Wednesday, 11 February 2015

The Iraqi budget and oil: First as tragedy, then as farce

Iraq might approach the IMF for help, just like it did in 2009 when oil prices fell

The Iraqi parliament approved the government’s 2015 budget on 29 January. Merely passing a budget is normally an unremarkable event, except in Iraq where it was met with relief and jubilation. After all, the country went through the whole of 2014 without a budget.

How does the new budget fare? Starting with the broad figures: Government revenue is expected to be around 94.0tn Iraqi dinar ($80.7bn); expenditure is budgeted to reach 119.6tn dinar ($102.6bn) resulting in a fiscal deficit of $21.9bn. A portion of the deficit will be financed externally (around $8.3bn) with the rest financed through domestic borrowing and the issuance of bonds. The broad picture hides two problems, at least as far as raising the required $8.3bn of external financing is concerned.

1. The budget stipulates that Iraq would use $1.8bn of its special drawing rights (SDR) to finance the deficit. But according to the latest accounts at the International Monetary Fund (IMF), Iraq’s remaining holdings of SDR amount to only $0.6bn, which is the maximum it can use. It is not clear how the shortfall be explained or bridged.

2. The budget suggests borrowing $4.5bn from the IMF to finance the deficit. Problem: This can probably only happen if Iraq agrees a programme with the IMF. An IMF programme would imply conditionality, most likely starting with cutting government expenditure.

Now we can blame declining oil prices for Iraq’s fiscal predicament, but Iraqi policymakers do not seem to have learnt from past mistakes. Iraq did rush to seek the IMF’s help last time oil prices fell sharply in 2009. That programme was a failure as the subsequent recovery in oil prices weakened the appetite for reform in Iraq.
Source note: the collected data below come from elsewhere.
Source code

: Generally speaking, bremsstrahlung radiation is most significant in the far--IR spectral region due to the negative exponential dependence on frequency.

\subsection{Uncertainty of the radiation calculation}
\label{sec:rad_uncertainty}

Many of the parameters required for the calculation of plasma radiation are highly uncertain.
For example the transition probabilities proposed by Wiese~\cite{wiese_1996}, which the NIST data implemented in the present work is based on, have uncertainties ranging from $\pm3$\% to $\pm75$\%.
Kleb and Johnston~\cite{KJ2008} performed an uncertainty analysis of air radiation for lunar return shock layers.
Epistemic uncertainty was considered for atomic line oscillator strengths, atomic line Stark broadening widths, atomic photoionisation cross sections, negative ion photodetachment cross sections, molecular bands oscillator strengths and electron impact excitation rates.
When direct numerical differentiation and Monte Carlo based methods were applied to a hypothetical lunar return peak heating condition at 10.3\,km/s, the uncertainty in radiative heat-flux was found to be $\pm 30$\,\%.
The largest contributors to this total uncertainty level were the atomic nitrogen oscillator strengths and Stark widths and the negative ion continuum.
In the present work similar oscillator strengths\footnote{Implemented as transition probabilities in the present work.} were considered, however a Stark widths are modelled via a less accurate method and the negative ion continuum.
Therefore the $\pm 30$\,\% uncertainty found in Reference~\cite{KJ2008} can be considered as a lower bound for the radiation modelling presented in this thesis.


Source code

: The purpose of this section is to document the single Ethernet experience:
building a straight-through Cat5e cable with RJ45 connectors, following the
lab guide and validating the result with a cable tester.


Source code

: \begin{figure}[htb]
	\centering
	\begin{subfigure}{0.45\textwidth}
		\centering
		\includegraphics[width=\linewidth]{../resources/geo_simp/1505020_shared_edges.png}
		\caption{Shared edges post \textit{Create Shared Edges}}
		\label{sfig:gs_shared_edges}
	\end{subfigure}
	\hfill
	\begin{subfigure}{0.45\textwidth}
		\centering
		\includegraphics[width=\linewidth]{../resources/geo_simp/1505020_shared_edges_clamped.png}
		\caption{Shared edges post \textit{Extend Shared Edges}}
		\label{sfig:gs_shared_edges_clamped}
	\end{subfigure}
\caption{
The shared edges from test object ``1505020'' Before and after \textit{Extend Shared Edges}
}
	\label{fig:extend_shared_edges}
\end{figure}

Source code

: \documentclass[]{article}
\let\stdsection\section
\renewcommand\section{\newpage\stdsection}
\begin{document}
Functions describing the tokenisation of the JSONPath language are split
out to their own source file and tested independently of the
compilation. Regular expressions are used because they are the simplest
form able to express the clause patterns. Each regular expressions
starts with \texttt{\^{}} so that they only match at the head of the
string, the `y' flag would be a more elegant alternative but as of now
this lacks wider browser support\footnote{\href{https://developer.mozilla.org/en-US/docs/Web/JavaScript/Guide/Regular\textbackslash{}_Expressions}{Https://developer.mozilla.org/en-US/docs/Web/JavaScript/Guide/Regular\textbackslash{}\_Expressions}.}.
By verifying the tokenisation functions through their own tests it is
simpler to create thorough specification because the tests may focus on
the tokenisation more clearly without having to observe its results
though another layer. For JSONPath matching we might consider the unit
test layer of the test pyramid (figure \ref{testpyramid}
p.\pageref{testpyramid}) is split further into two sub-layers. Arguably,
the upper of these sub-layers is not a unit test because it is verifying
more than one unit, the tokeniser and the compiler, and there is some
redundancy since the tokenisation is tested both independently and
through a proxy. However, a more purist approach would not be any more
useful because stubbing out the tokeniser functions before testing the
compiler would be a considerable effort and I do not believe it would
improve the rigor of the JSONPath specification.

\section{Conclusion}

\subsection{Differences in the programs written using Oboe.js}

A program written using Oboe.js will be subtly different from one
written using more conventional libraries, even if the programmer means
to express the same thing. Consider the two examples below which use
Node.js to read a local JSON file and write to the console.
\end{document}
Rather than learning from this experience by building up reserves during the oil boom years, Iraq has managed to blow most of its savings. Reserves at the Development Fund of Iraq (DFI)—whose role is precisely to accumulate oil surpluses in the boom years to finance deficits in slumps—declined from almost $23bn in March 2013 to an estimated $4bn in November 2014. This drawdown would have been enough to finance most of the deficit this year. Why did the government tap the DFI at a time when oil prices were so high? No one knows. Conveniently, by the way, the DFI has stopped publishing its balances since March 2014!

So after four years of record high oil prices, Iraq remains fragile. All it took was a quick drop in oil prices (which has not even persisted yet) to make Iraq consider seeking the IMF’s help, just like it did in 2009/10. But while 2009 might have been a tragedy, 2015 looks more like a farce.